__EXERCISE PROMPT__.
Pick out each line of the records that includes the string "with", and copy it.

__EXCERPTED RECORDS__.
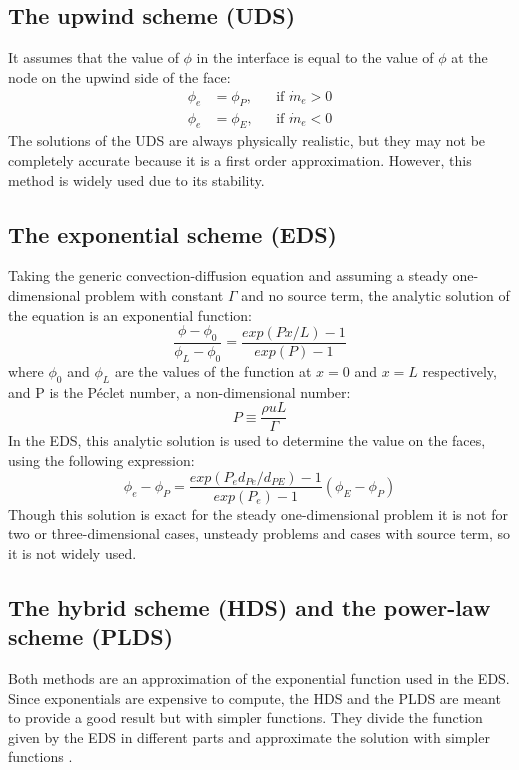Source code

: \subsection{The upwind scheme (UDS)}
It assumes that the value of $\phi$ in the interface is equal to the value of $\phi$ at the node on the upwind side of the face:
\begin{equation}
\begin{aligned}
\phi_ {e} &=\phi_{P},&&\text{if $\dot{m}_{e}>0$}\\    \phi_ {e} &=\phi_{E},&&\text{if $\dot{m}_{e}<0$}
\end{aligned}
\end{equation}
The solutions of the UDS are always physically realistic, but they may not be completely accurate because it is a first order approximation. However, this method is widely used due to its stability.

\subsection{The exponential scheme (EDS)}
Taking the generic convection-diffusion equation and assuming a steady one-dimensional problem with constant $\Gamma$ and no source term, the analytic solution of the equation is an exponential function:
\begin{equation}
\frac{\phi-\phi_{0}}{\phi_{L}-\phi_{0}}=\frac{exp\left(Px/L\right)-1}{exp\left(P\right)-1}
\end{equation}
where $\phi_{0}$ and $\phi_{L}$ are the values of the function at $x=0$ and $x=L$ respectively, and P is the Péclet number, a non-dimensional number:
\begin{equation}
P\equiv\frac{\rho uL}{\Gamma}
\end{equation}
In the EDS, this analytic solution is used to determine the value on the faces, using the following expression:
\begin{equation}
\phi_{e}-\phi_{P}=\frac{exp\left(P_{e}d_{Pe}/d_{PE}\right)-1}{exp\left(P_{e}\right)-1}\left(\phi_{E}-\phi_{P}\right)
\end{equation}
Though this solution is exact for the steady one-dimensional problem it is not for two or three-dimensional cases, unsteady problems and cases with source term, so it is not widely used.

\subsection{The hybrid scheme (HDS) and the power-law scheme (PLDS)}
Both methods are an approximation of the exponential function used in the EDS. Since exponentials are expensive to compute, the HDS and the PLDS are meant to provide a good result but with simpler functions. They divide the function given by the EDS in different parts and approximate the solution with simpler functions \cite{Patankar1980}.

__SOLUTION TO THE PROBLEM__.
Taking the generic convection-diffusion equation and assuming a steady one-dimensional problem with constant $\Gamma$ and no source term, the analytic solution of the equation is an exponential function:
Though this solution is exact for the steady one-dimensional problem it is not for two or three-dimensional cases, unsteady problems and cases with source term, so it is not widely used.
Both methods are an approximation of the exponential function used in the EDS. Since exponentials are expensive to compute, the HDS and the PLDS are meant to provide a good result but with simpler functions. They divide the function given by the EDS in different parts and approximate the solution with simpler functions \cite{Patankar1980}.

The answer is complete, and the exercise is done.